#### Material provided

# # # # #

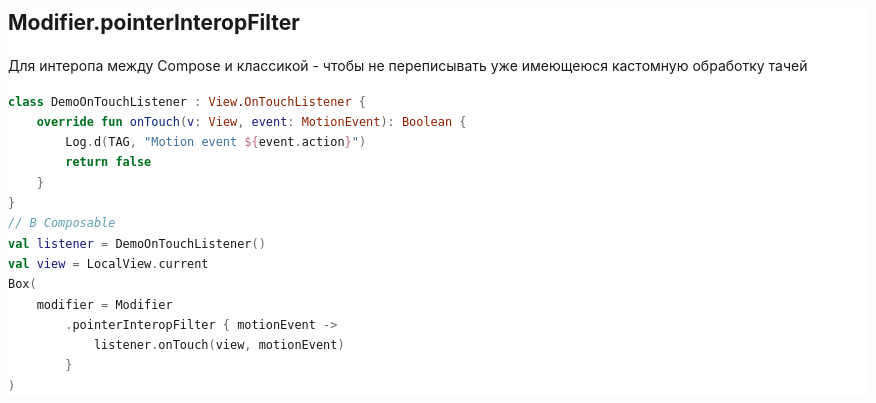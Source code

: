 ## Modifier.pointerInteropFilter

Для интеропа между Compose и классикой - чтобы не переписывать уже имеющеюся кастомную обработку тачей

```kotlin
class DemoOnTouchListener : View.OnTouchListener {
    override fun onTouch(v: View, event: MotionEvent): Boolean {
        Log.d(TAG, "Motion event ${event.action}")
        return false
    }
}
// В Composable
val listener = DemoOnTouchListener()
val view = LocalView.current
Box(
    modifier = Modifier
        .pointerInteropFilter { motionEvent ->
            listener.onTouch(view, motionEvent)
        }
)
```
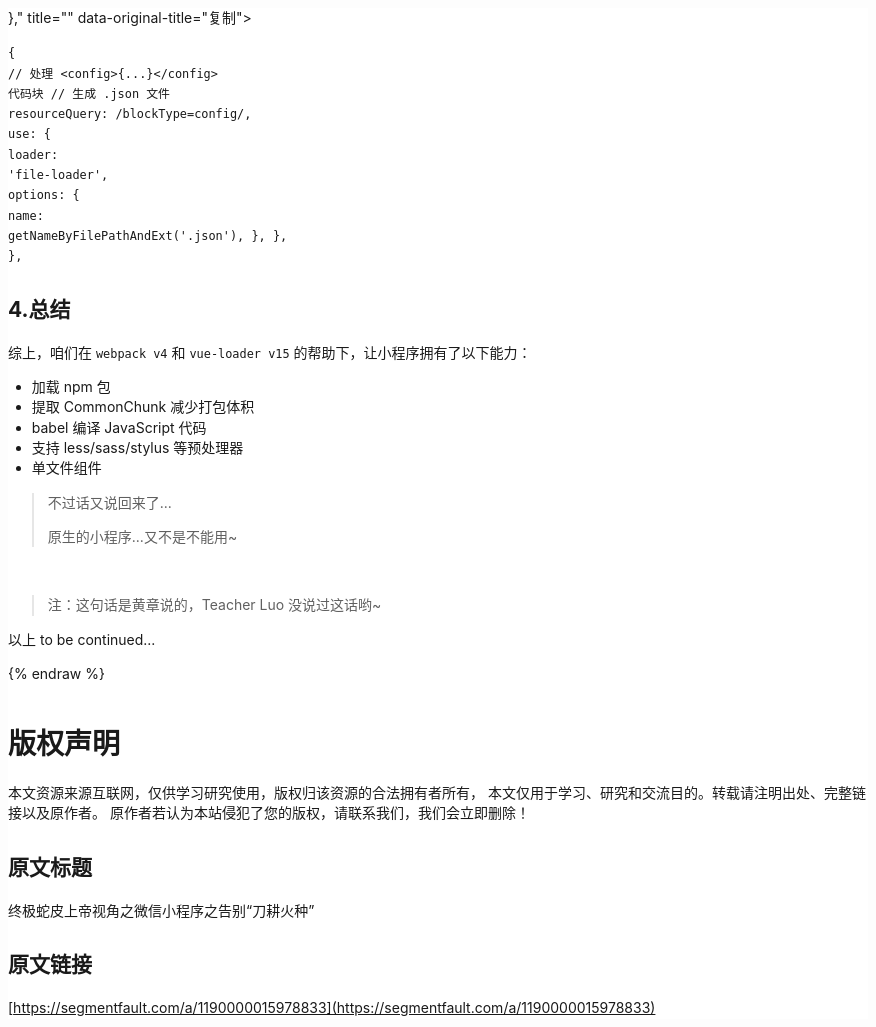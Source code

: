 }," title="" data-original-title="&#x590D;&#x5236;"></span> <span type="button" class="saveToNote code-tool" data-toggle="tooltip" data-placement="top" title="" data-original-title="&#x653E;&#x8FDB;&#x7B14;&#x8BB0;"></span></div></div><pre class="javascript hljs"><code class="js">{
    <span class="hljs-comment">// &#x5904;&#x7406; &lt;config&gt;{...}&lt;/config&gt; &#x4EE3;&#x7801;&#x5757;</span>
    <span class="hljs-comment">// &#x751F;&#x6210; .json &#x6587;&#x4EF6;</span>
    resourceQuery: <span class="hljs-regexp">/blockType=config/</span>,
    <span class="hljs-attr">use</span>: {
        <span class="hljs-attr">loader</span>: <span class="hljs-string">&apos;file-loader&apos;</span>,
        <span class="hljs-attr">options</span>: {
            <span class="hljs-attr">name</span>: getNameByFilePathAndExt(<span class="hljs-string">&apos;.json&apos;</span>),
        },
    },
},</code></pre><h2 id="articleHeader14">4.&#x603B;&#x7ED3;</h2><p>&#x7EFC;&#x4E0A;&#xFF0C;&#x54B1;&#x4EEC;&#x5728; <code>webpack v4</code> &#x548C; <code>vue-loader v15</code> &#x7684;&#x5E2E;&#x52A9;&#x4E0B;&#xFF0C;&#x8BA9;&#x5C0F;&#x7A0B;&#x5E8F;&#x62E5;&#x6709;&#x4E86;&#x4EE5;&#x4E0B;&#x80FD;&#x529B;&#xFF1A;</p><ul><li>&#x52A0;&#x8F7D; npm &#x5305;</li><li>&#x63D0;&#x53D6; CommonChunk &#x51CF;&#x5C11;&#x6253;&#x5305;&#x4F53;&#x79EF;</li><li>babel &#x7F16;&#x8BD1; JavaScript &#x4EE3;&#x7801;</li><li>&#x652F;&#x6301; less/sass/stylus &#x7B49;&#x9884;&#x5904;&#x7406;&#x5668;</li><li>&#x5355;&#x6587;&#x4EF6;&#x7EC4;&#x4EF6;</li></ul><blockquote>&#x4E0D;&#x8FC7;&#x8BDD;&#x53C8;&#x8BF4;&#x56DE;&#x6765;&#x4E86;...<p>&#x539F;&#x751F;&#x7684;&#x5C0F;&#x7A0B;&#x5E8F;...&#x53C8;&#x4E0D;&#x662F;&#x4E0D;&#x80FD;&#x7528;~</p></blockquote><p><span class="img-wrap"><img data-src="/img/remote/1460000016018576?w=500&amp;h=366" src="https://static.alili.tech/img/remote/1460000016018576?w=500&amp;h=366" alt="" title="" style="cursor:pointer;display:inline"></span></p><blockquote>&#x6CE8;&#xFF1A;&#x8FD9;&#x53E5;&#x8BDD;&#x662F;&#x9EC4;&#x7AE0;&#x8BF4;&#x7684;&#xFF0C;Teacher Luo &#x6CA1;&#x8BF4;&#x8FC7;&#x8FD9;&#x8BDD;&#x54DF;~</blockquote><p>&#x4EE5;&#x4E0A; to be continued...</p>
{% endraw %}

# 版权声明
本文资源来源互联网，仅供学习研究使用，版权归该资源的合法拥有者所有，
本文仅用于学习、研究和交流目的。转载请注明出处、完整链接以及原作者。
原作者若认为本站侵犯了您的版权，请联系我们，我们会立即删除！

## 原文标题
终极蛇皮上帝视角之微信小程序之告别“刀耕火种”

## 原文链接
[https://segmentfault.com/a/1190000015978833](https://segmentfault.com/a/1190000015978833)

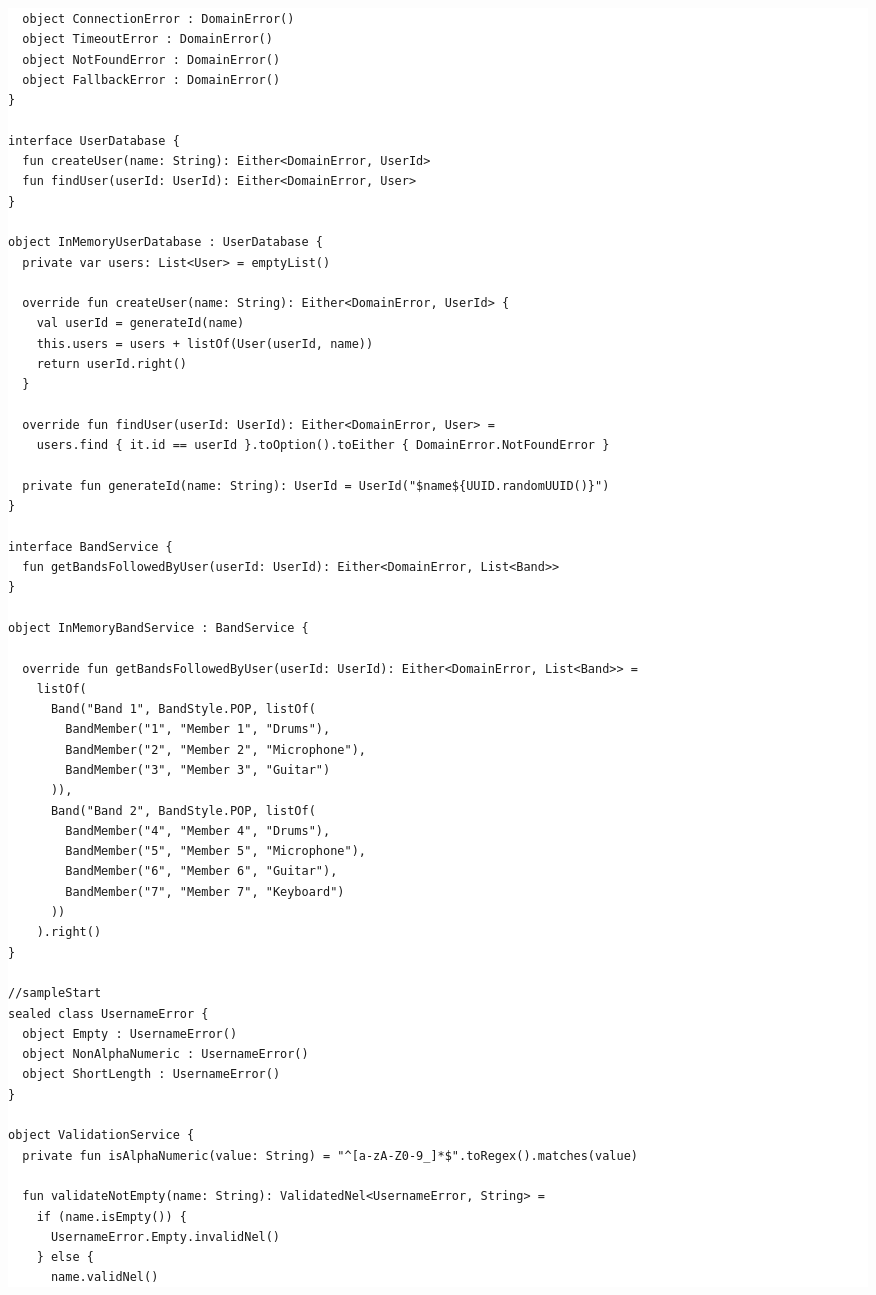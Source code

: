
 ```kotlin:ank
  object ConnectionError : DomainError()
  object TimeoutError : DomainError()
  object NotFoundError : DomainError()
  object FallbackError : DomainError()
}

interface UserDatabase {
  fun createUser(name: String): Either<DomainError, UserId>
  fun findUser(userId: UserId): Either<DomainError, User>
}

object InMemoryUserDatabase : UserDatabase {
  private var users: List<User> = emptyList()

  override fun createUser(name: String): Either<DomainError, UserId> {
    val userId = generateId(name)
    this.users = users + listOf(User(userId, name))
    return userId.right()
  }

  override fun findUser(userId: UserId): Either<DomainError, User> =
    users.find { it.id == userId }.toOption().toEither { DomainError.NotFoundError }

  private fun generateId(name: String): UserId = UserId("$name${UUID.randomUUID()}")
}

interface BandService {
  fun getBandsFollowedByUser(userId: UserId): Either<DomainError, List<Band>>
}

object InMemoryBandService : BandService {

  override fun getBandsFollowedByUser(userId: UserId): Either<DomainError, List<Band>> =
    listOf(
      Band("Band 1", BandStyle.POP, listOf(
        BandMember("1", "Member 1", "Drums"),
        BandMember("2", "Member 2", "Microphone"),
        BandMember("3", "Member 3", "Guitar")
      )),
      Band("Band 2", BandStyle.POP, listOf(
        BandMember("4", "Member 4", "Drums"),
        BandMember("5", "Member 5", "Microphone"),
        BandMember("6", "Member 6", "Guitar"),
        BandMember("7", "Member 7", "Keyboard")
      ))
    ).right()
}

//sampleStart
sealed class UsernameError {
  object Empty : UsernameError()
  object NonAlphaNumeric : UsernameError()
  object ShortLength : UsernameError()
}

object ValidationService {
  private fun isAlphaNumeric(value: String) = "^[a-zA-Z0-9_]*$".toRegex().matches(value)

  fun validateNotEmpty(name: String): ValidatedNel<UsernameError, String> =
    if (name.isEmpty()) {
      UsernameError.Empty.invalidNel()
    } else {
      name.validNel()
```
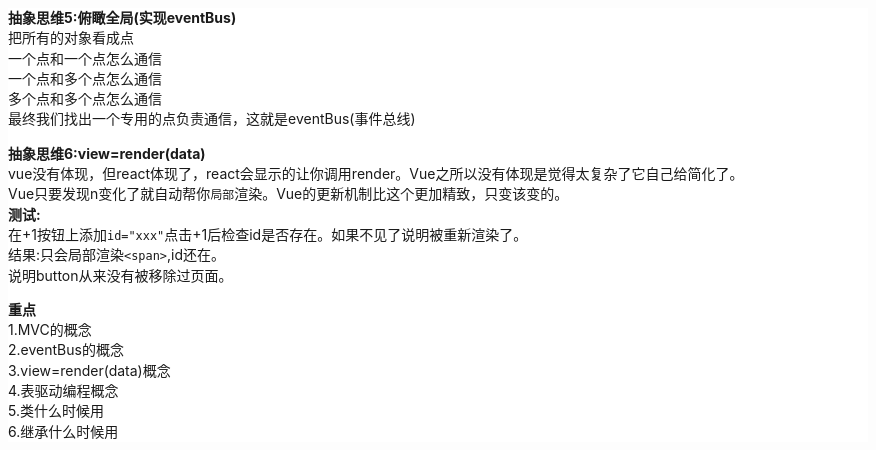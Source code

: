 **抽象思维5:俯瞰全局(实现eventBus)**\
把所有的对象看成点\
一个点和一个点怎么通信\
一个点和多个点怎么通信\
多个点和多个点怎么通信\
最终我们找出一个专用的点负责通信，这就是eventBus(事件总线)

**抽象思维6:view=render(data)**\
vue没有体现，但react体现了，react会显示的让你调用render。Vue之所以没有体现是觉得太复杂了它自己给简化了。\
Vue只要发现n变化了就自动帮你`局部`渲染。Vue的更新机制比这个更加精致，只变该变的。\
**测试:**\
在+1按钮上添加`id="xxx"`点击+1后检查id是否存在。如果不见了说明被重新渲染了。\
结果:只会局部渲染`<span>`,id还在。\
说明button从来没有被移除过页面。

**重点**\
1.MVC的概念\
2.eventBus的概念\
3.view=render(data)概念\
4.表驱动编程概念\
5.类什么时候用\
6.继承什么时候用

# # # # #

#### Assigned task
Note every line above where the string "BandService" shows up, and copy those lines.

#### Task solution
interface BandService {
object InMemoryBandService : BandService {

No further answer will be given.